C’est une gestion fine relevant du plus pur soft power : autoriser
l’émotion mais interdire la politisation.
Annexe
Finale CAN: un message royal à relire et à retenir
Dans un message empreint de sagesse adressé à l’équipe nationale et à son staff après la finale perdue de la CAN 2025, Sa Majesté le Roi Mohammed VI a fait preuve d’un réalisme apaisé et d’une grande hauteur de vue, fidèle à l’esprit du sport. Le Souverain y a tenu à exprimer son admiration pour le parcours des Lions de l’Atlas, malgré une défaite aussi inattendue que cruelle face au Sénégal.Au-delà du résultat, le Roi a salué la participation de la sélection nationale à cette finale et souligné la réussite remarquable d’un tournoi exemplairement organisé par le Maroc. Une CAN qui, a-t-il rappelé, laissera une empreinte positive durable, en contribuant au renforcement des liens fraternels entre le Royaume et l’ensemble du continent africain, tout en ouvrant de nouvelles perspectives prometteuses pour la coopération Sud-Sud et en laissant aux participants des souvenirs forts et fédérateurs.
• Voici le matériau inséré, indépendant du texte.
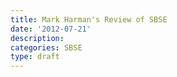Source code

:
 ```yaml
---
title: Mark Harman's Review of SBSE
date: '2012-07-21'
description:
categories: SBSE
type: draft
---
```

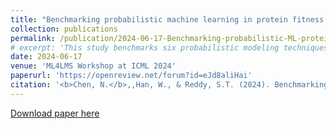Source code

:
 ```yaml
---
title: "Benchmarking probabilistic machine learning in protein fitness landscape predictions"
collection: publications
permalink: /publication/2024-06-17-Benchmarking-probabilistic-ML-protein-fitness
# excerpt: 'This study benchmarks six probabilistic modeling techniques across diverse protein fitness datasets, evaluating their performance in terms of prediction accuracy and uncertainty quantification.'
date: 2024-06-17
venue: 'ML4LMS Workshop at ICML 2024'
paperurl: 'https://openreview.net/forum?id=eJd8aliHai'
citation: '<b>Chen, N.</b>,,Han, W., & Reddy, S.T. (2024). Benchmarking probabilistic machine learning in protein fitness landscape predictions. ML4LMS Workshop at ICML 2024. https://openreview.net/forum?id=eJd8aliHai'
---
```

[Download paper here](https://openreview.net/pdf?id=eJd8aliHai)
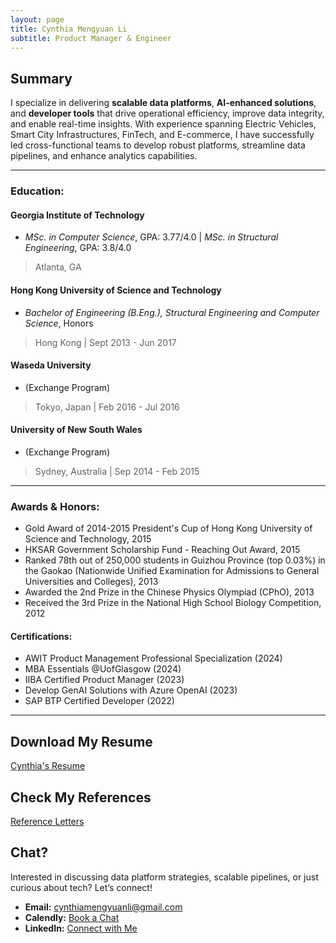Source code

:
 ```yaml
---
layout: page
title: Cynthia Mengyuan Li
subtitle: Product Manager & Engineer
---
```


## Summary
I specialize in delivering **scalable data platforms**, **AI-enhanced solutions**, and **developer tools** that drive operational efficiency, improve data integrity, and enable real-time insights. With experience spanning Electric Vehicles, Smart City Infrastructures, FinTech, and E-commerce, I have successfully led cross-functional teams to develop robust platforms, streamline data pipelines, and enhance analytics capabilities.

---

### Education:

#### Georgia Institute of Technology
- *MSc. in Computer Science*, GPA: 3.77/4.0 \| *MSc. in Structural Engineering*, GPA: 3.8/4.0
>  Atlanta, GA

#### Hong Kong University of Science and Technology
- *Bachelor of Engineering (B.Eng.), Structural Engineering and Computer Science*, Honors
> Hong Kong \| Sept 2013 - Jun 2017

#### Waseda University
- (Exchange Program)
> Tokyo, Japan \| Feb 2016 - Jul 2016

#### University of New South Wales
- (Exchange Program)
> Sydney, Australia \| Sep 2014 - Feb 2015

---

### Awards & Honors:
- Gold Award of 2014-2015 President's Cup of Hong Kong University of Science and Technology, 2015
- HKSAR Government Scholarship Fund - Reaching Out Award, 2015
- Ranked 78th out of 250,000 students in Guizhou Province (top 0.03%) in the Gaokao (Nationwide Unified Examination for Admissions to General Universities and Colleges), 2013
- Awarded the 2nd Prize in the Chinese Physics Olympiad (CPhO), 2013
- Received the 3rd Prize in the National High School Biology Competition, 2012

#### Certifications:
- AWIT Product Management Professional Specialization (2024)
- MBA Essentials @UofGlasgow (2024)
- IIBA Certified Product Manager (2023)
- Develop GenAI Solutions with Azure OpenAI (2023)
- SAP BTP Certified Developer (2022)

---

## Download My Resume
[Cynthia's Resume](resources/Cynthia_Li_resume.pdf)

## Check My References
[Reference Letters](resources/reference_letters.pdf)

## Chat?

Interested in discussing data platform strategies, scalable pipelines, or just curious about tech? Let’s connect!

- **Email:** [cynthiamengyuanli@gmail.com](mailto:cynthiamengyuanli@gmail.com)
- **Calendly:** [Book a Chat](https://calendly.com/cynthiali/30min)
- **LinkedIn:** [Connect with Me](https://www.linkedin.com/in/mengyuan-li-cynthia/)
Le Roi Mohammed VI n’y fait jamais allusion à la défaite et ne retient que le rendement général des joueurs pour être parvenus à la dernière marche, ainsi que le travail accompli par la Fédération Royale Marocaine de Football, à laquelle il a réitéré ses remerciements et sa confiance.
Dans le même ordre d’idées, le Roi Mohammed VI a tenu à rendre hommage à l’ensemble des personnes, tous statuts confondus, pour avoir permis au Royaume de démontrer sa capacité à organiser de grandes compétitions internationales, grâce à des réalisations enviées par les nombreux pays participants et unanimement saluées pour une organisation parfaite, sans accroc ni incident.
Le Souverain a également estimé qu’au regard des efforts consentis et des compétences mobilisées au service de cette politique sportive tournée vers la jeunesse, le Maroc a pleinement prouvé son efficacité dans l’accueil d’événements d’envergure mondiale et se montre prêt à relever le défi de l’organisation de la Coupe du Monde 2030.